Every now and then I get an urge to look up the latest info on the Scamway world. So this time I landed on your blog and I'm glad I did.
My wife of twenty five years and I were coaxed onto the soap slickened slopes of Mt Scamway back in the early 90's after we were first married. We were a couple of wide eyed 23 yr olds who wanted simply to help ourselves financially by making that extra few hundred bucks a month and buy products we were already using from ourselves. Sound familiar?
Our sponsor was a guy I went to school with. It all seemed pretty good until we attended our first function, a Dream Night if I recall. Start of a fucking nightmare is what it was. We were newly married and as such didnt have a lot of money. We did have good credit however. So we paid for this with mostly credit, partly cash, all with the blessing of our upline direct. It was quite expensive even with like forty of us crammed in a room in Richmond. And we didnt sleep all damned weekend. And above all I was really uncomfortable with a lot of what was being said but tried to keep an "open mind".
But I digress. After this I began dissecting facts and crunching numbers and realized in the back of my mind that this was a losing proposition. But I wanted to give it a fair shake and I'm not a quitter, and my bride whom I did and do love dearly, was all in. So we continued. For two long years and the birth of our first child. His birth caused us both to take a long look at how we were spending our resources and we finally had the clarity of mind to say fuck it.
The addiction for her was the people. You know the ones who hug you incessantly and tell you they love you? The ones who tell you how great you are, you're a winner, and all that shit? I'm not really a touchy feely guy and wasn't really into that but she was raised in a home where praise and encouragement came at a premium.
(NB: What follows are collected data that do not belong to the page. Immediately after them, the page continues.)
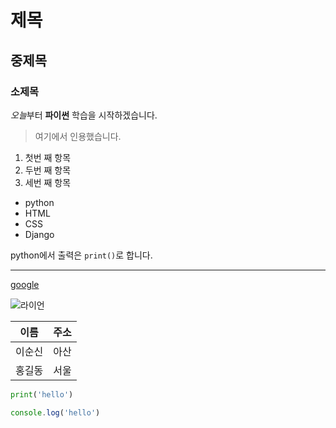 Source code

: # 제목

## 중제목

### 소제목

*오늘*부터 **파이썬** 학습을 시작하겠습니다.

> 여기에서 인용했습니다.

1. 첫번 째 항목
2. 두번 째 항목
3. 세번 째 항목

- python
- HTML
- CSS
- Django

python에서 출력은 `print()`로 합니다.

---

[google](https://google.com)

![라이언](https://blog.kakaocdn.net/dn/bezjux/btqCX8fuOPX/6uq138en4osoKRq9rtbEG0/img.jpg)

| 이름 | 주소 |
| --- | --- |
|이순신|아산|
|홍길동|서울|

```python
print('hello')
```

```javascript
console.log('hello')
``` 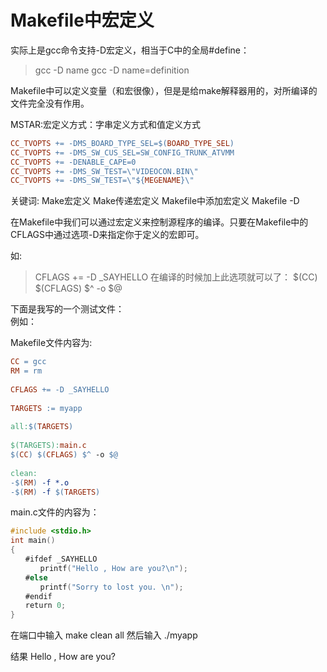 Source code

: # Makefile中宏定义

实际上是gcc命令支持-D宏定义，相当于C中的全局#define：  
>gcc -D name
gcc -D name=definition

Makefile中可以定义变量（和宏很像），但是是给make解释器用的，对所编译的文件完全没有作用。
 
MSTAR:宏定义方式：字串定义方式和值定义方式

```makefile
CC_TVOPTS += -DMS_BOARD_TYPE_SEL=$(BOARD_TYPE_SEL)
CC_TVOPTS += -DMS_SW_CUS_SEL=SW_CONFIG_TRUNK_ATVMM
CC_TVOPTS += -DENABLE_CAPE=0
CC_TVOPTS += -DMS_SW_TEST=\"VIDEOCON.BIN\"
CC_TVOPTS += -DMS_SW_TEST=\"${MEGENAME}\"
```
关键词: Make宏定义 Make传递宏定义 Makefile中添加宏定义 Makefile -D

在Makefile中我们可以通过宏定义来控制源程序的编译。只要在Makefile中的CFLAGS中通过选项-D来指定你于定义的宏即可。

如:
>CFLAGS += -D _SAYHELLO
>在编译的时候加上此选项就可以了： $(CC) $(CFLAGS) $^ -o $@

下面是我写的一个测试文件：  
例如：  

Makefile文件内容为:  
```makefile
CC = gcc
RM = rm
 
CFLAGS += -D _SAYHELLO
 
TARGETS := myapp
 
all:$(TARGETS)
 
$(TARGETS):main.c
$(CC) $(CFLAGS) $^ -o $@
 
clean:
-$(RM) -f *.o
-$(RM) -f $(TARGETS)
```
main.c文件的内容为：
```c
#include <stdio.h>
int main()
{
　　#ifdef _SAYHELLO
　　　　printf("Hello , How are you?\n");
　　#else
　　　　printf("Sorry to lost you. \n");
　　#endif
　　return 0;
}
```


在端口中输入    make clean all
然后输入           ./myapp

结果                  Hello , How are you? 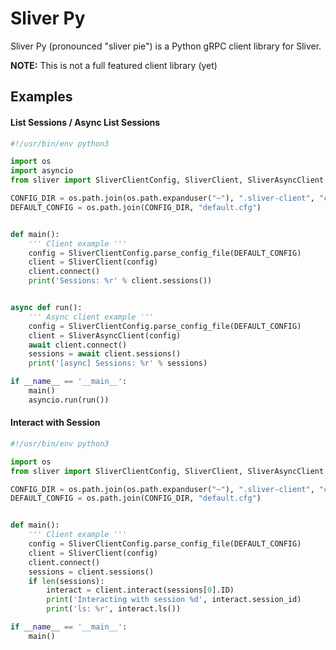 Sliver Py
==========

Sliver Py (pronounced "sliver pie") is a Python gRPC client library for Sliver.


__NOTE:__ This is not a full featured client library (yet)


## Examples

#### List Sessions / Async List Sessions
```python
#!/usr/bin/env python3

import os
import asyncio
from sliver import SliverClientConfig, SliverClient, SliverAsyncClient

CONFIG_DIR = os.path.join(os.path.expanduser("~"), ".sliver-client", "configs")
DEFAULT_CONFIG = os.path.join(CONFIG_DIR, "default.cfg")


def main():
    ''' Client example '''
    config = SliverClientConfig.parse_config_file(DEFAULT_CONFIG)
    client = SliverClient(config)
    client.connect()
    print('Sessions: %r' % client.sessions())


async def run():
    ''' Async client example '''
    config = SliverClientConfig.parse_config_file(DEFAULT_CONFIG)
    client = SliverAsyncClient(config)
    await client.connect()
    sessions = await client.sessions()
    print('[async] Sessions: %r' % sessions)

if __name__ == '__main__':
    main()
    asyncio.run(run())
```


#### Interact with Session
```python
#!/usr/bin/env python3

import os
from sliver import SliverClientConfig, SliverClient, SliverAsyncClient

CONFIG_DIR = os.path.join(os.path.expanduser("~"), ".sliver-client", "configs")
DEFAULT_CONFIG = os.path.join(CONFIG_DIR, "default.cfg")


def main():
    ''' Client example '''
    config = SliverClientConfig.parse_config_file(DEFAULT_CONFIG)
    client = SliverClient(config)
    client.connect()
    sessions = client.sessions()
    if len(sessions):
        interact = client.interact(sessions[0].ID)
        print('Interacting with session %d', interact.session_id)
        print('ls: %r', interact.ls())

if __name__ == '__main__':
    main()
```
Just another angle for the programmers to use. For me it was the desire to achieve success for me and my wife and honestly, I wanted her to be proud of me like those gals up on stage were proud of their hardworking hubbies. (Even tho I hear a whole bunch of them were having fun on the side and are now no longer wed).
I have to this day no real idea how much we lost on that whole damned mess. I know it took a huge toll on our married life because of the bills we racked up in pursuit of "The Dream". By the time we escaped and deprogrammed we were flat broke, the cards were maxxed, the savings were gone, and we were constantly at each others throats over everything, but the fights always started about money, or rather the lack of it. And there was enough fucking LOC in our closet to float a battleship. Rather than helping us, the Ama-Scam set us back a good five years financially.
Today I would never fall for it, but as a young and gullible man I was sucked right in. And I actually tried. I went out and met people. You know, "cold contacting" and setting up "QI's" and the whole damn tamale. Went to the meetings, CONventions, and slept 3-4 hours a nite. And never made enough to cover the gas and the fucking food, let alone hotel rooms. Looking back it was like escaping from a booby hatch. After probly a year of no Scamway influence, no tapes in our car tape deck,(no they weren't friggin CD's they werent invented yet) and telling every upline Ambot who called to apply pressure to have an arsenic and LOC cocktail, we were free. We are now approaching our Silver-no longer in Scamway-Thank You Lord Anniversary. Carry on your good work, Anna Banana.